Over all - including energy costs for farm machinery, transportation, and processing, and oil and natural gas used as feedstocks for agricultural chemicals - the modern food system consumes roughly ten calories of fossil fuel energy for every calorie of food energy produced.
But the single most telling gauge of our dependency is the size of the global population. Without fossil fuels, the stupendous growth in human numbers that has occurred over the past century would have been impossible. Can we continue to support so many people as the availability of cheap oil declines?
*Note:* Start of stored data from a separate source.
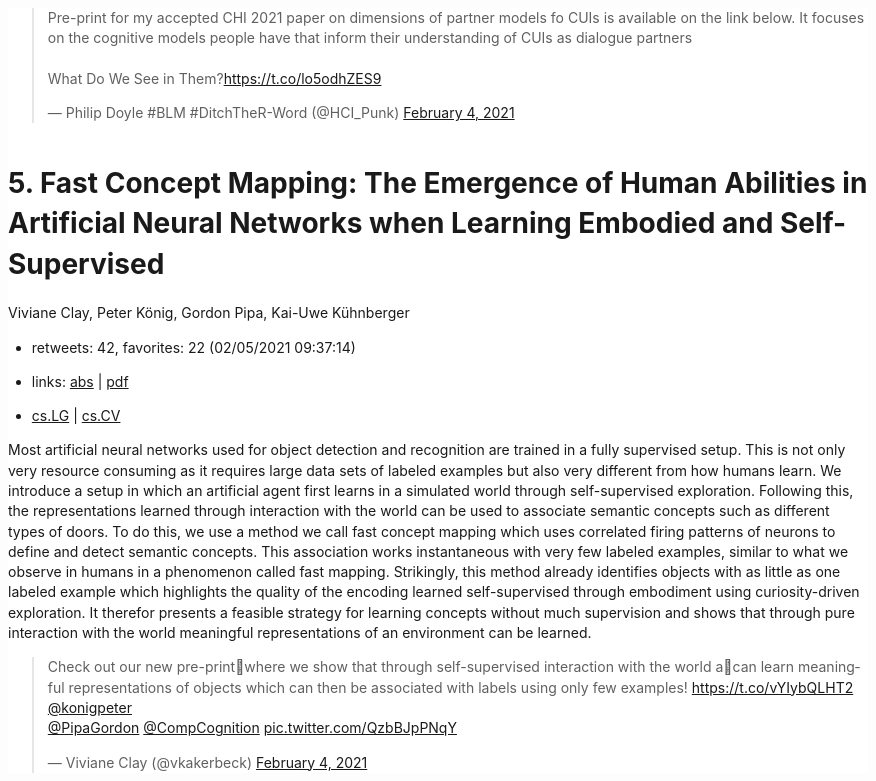 <blockquote class="twitter-tweet"><p lang="en" dir="ltr">Pre-print for my accepted CHI 2021 paper on dimensions of partner models fo CUIs is available on the link below. It focuses on the cognitive models people have that inform their understanding of CUIs as dialogue partners<br><br>What Do We See in Them?<a href="https://t.co/lo5odhZES9">https://t.co/lo5odhZES9</a></p>&mdash; Philip Doyle #BLM #DitchTheR-Word (@HCI_Punk) <a href="https://twitter.com/HCI_Punk/status/1357329179033927680?ref_src=twsrc%5Etfw">February 4, 2021</a></blockquote>
<script async src="https://platform.twitter.com/widgets.js" charset="utf-8"></script>




# 5. Fast Concept Mapping: The Emergence of Human Abilities in Artificial  Neural Networks when Learning Embodied and Self-Supervised

Viviane Clay, Peter König, Gordon Pipa, Kai-Uwe Kühnberger

- retweets: 42, favorites: 22 (02/05/2021 09:37:14)

- links: [abs](https://arxiv.org/abs/2102.02153) | [pdf](https://arxiv.org/pdf/2102.02153)
- [cs.LG](https://arxiv.org/list/cs.LG/recent) | [cs.CV](https://arxiv.org/list/cs.CV/recent)

Most artificial neural networks used for object detection and recognition are trained in a fully supervised setup. This is not only very resource consuming as it requires large data sets of labeled examples but also very different from how humans learn. We introduce a setup in which an artificial agent first learns in a simulated world through self-supervised exploration. Following this, the representations learned through interaction with the world can be used to associate semantic concepts such as different types of doors. To do this, we use a method we call fast concept mapping which uses correlated firing patterns of neurons to define and detect semantic concepts. This association works instantaneous with very few labeled examples, similar to what we observe in humans in a phenomenon called fast mapping. Strikingly, this method already identifies objects with as little as one labeled example which highlights the quality of the encoding learned self-supervised through embodiment using curiosity-driven exploration. It therefor presents a feasible strategy for learning concepts without much supervision and shows that through pure interaction with the world meaningful representations of an environment can be learned.

<blockquote class="twitter-tweet"><p lang="en" dir="ltr">Check out our new pre-print📖where we show that through self-supervised interaction with the world a🤖can learn meaningful representations of objects which can then be associated with labels using only few examples! <a href="https://t.co/vYIybQLHT2">https://t.co/vYIybQLHT2</a> <a href="https://twitter.com/konigpeter?ref_src=twsrc%5Etfw">@konigpeter</a><br> <a href="https://twitter.com/PipaGordon?ref_src=twsrc%5Etfw">@PipaGordon</a> <a href="https://twitter.com/CompCognition?ref_src=twsrc%5Etfw">@CompCognition</a> <a href="https://t.co/QzbBJpPNqY">pic.twitter.com/QzbBJpPNqY</a></p>&mdash; Viviane Clay (@vkakerbeck) <a href="https://twitter.com/vkakerbeck/status/1357259971281489921?ref_src=twsrc%5Etfw">February 4, 2021</a></blockquote>
<script async src="https://platform.twitter.com/widgets.js" charset="utf-8"></script>




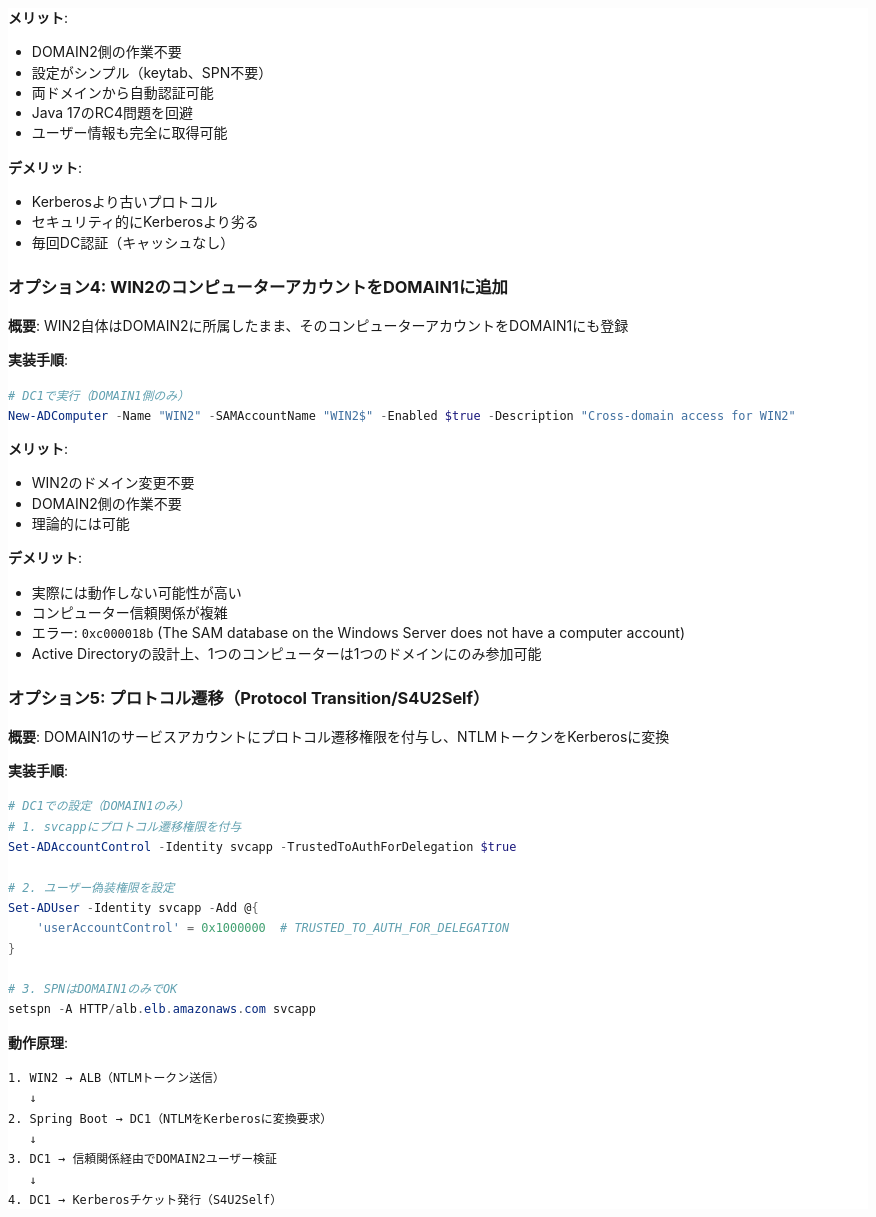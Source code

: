 **メリット**:
- DOMAIN2側の作業不要
- 設定がシンプル（keytab、SPN不要）
- 両ドメインから自動認証可能
- Java 17のRC4問題を回避
- ユーザー情報も完全に取得可能

**デメリット**:
- Kerberosより古いプロトコル
- セキュリティ的にKerberosより劣る
- 毎回DC認証（キャッシュなし）

### オプション4: WIN2のコンピューターアカウントをDOMAIN1に追加

**概要**: WIN2自体はDOMAIN2に所属したまま、そのコンピューターアカウントをDOMAIN1にも登録

**実装手順**:
```powershell
# DC1で実行（DOMAIN1側のみ）
New-ADComputer -Name "WIN2" -SAMAccountName "WIN2$" -Enabled $true -Description "Cross-domain access for WIN2"
```

**メリット**:
- WIN2のドメイン変更不要
- DOMAIN2側の作業不要
- 理論的には可能

**デメリット**:
- 実際には動作しない可能性が高い
- コンピューター信頼関係が複雑
- エラー: `0xc000018b` (The SAM database on the Windows Server does not have a computer account)
- Active Directoryの設計上、1つのコンピューターは1つのドメインにのみ参加可能

### オプション5: プロトコル遷移（Protocol Transition/S4U2Self）

**概要**: DOMAIN1のサービスアカウントにプロトコル遷移権限を付与し、NTLMトークンをKerberosに変換

**実装手順**:
```powershell
# DC1での設定（DOMAIN1のみ）
# 1. svcappにプロトコル遷移権限を付与
Set-ADAccountControl -Identity svcapp -TrustedToAuthForDelegation $true

# 2. ユーザー偽装権限を設定
Set-ADUser -Identity svcapp -Add @{
    'userAccountControl' = 0x1000000  # TRUSTED_TO_AUTH_FOR_DELEGATION
}

# 3. SPNはDOMAIN1のみでOK
setspn -A HTTP/alb.elb.amazonaws.com svcapp
```

**動作原理**:
```
1. WIN2 → ALB（NTLMトークン送信）
   ↓
2. Spring Boot → DC1（NTLMをKerberosに変換要求）
   ↓
3. DC1 → 信頼関係経由でDOMAIN2ユーザー検証
   ↓
4. DC1 → Kerberosチケット発行（S4U2Self）
```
The transition to a non-fossil-fuel food system will take time. And it must be emphasized that we are discussing a systemic transformation - we cannot just remove oil in the forms of agrochemicals from the current food system and assume that it will go on more or less as it is. Every aspect of the process by which we feed ourselves must be redesigned. And, given the likelihood that global oil peak will occur soon, this transition must occur at a rapid pace, backed by the full resources of national governments.
Without cheap transportation fuels we will have to reduce the amount of food transportation that occurs, and make necessary transportation more efficient. This implies increased local food self- sufficiency. It also implies problems for large cities that have been built in arid regions capable of supporting only small populations on their regional resource base. One has only to contemplate the local productivity of a place like Nevada, to appreciate the enormous challenge of continuing to feed people in such a city such as Las Vegas without easy transportation.
We will need to grow more food in and around cities. Currently, Oakland California is debating a food policy initiative that would mandate by 2015 the growing within a fifty-mile radius of city center of 40% of the vegetables consumed in the city. If the example of Cuba were followed, rooftop gardens would result, as well as rooftop raising of food animals like chickens, rabbits and guinea pigs.
Localization of the food process means moving producers and consumers of food closer together, but it also means relying on the local manufacture and regeneration of all of the elements of the production process - from seeds to tools and machinery.... Clearly, we must minimize chemical inputs to agriculture.... We will need to re-introduce draft animals in agricultural production.... Governments must also provide incentives for people to return to an agricultural life.... Farming requires knowledge and experience, and so we will need education for a new generation of farmers.... It will be necessary as well to break up the corporate mega- farms that produce so much of today's cheap grain.... Thus land reform will be required in order to enable smallholders and farming co-ops to work their own plots.... In order for all of this to happen, governments must end subsidies to industrial agriculture and begin subsidizing post-industrial agricultural efforts.... Finally, given carrying-capacity limits, food policy must include population policy.... In sum, the transition to a fossil-fuel-free food system does not constitute a utopian proposal. It is an immense challenge and will call for unprecedented levels of creativity at all levels of society. But in the end it is the only rational option for averting human calamity on a scale never before seen.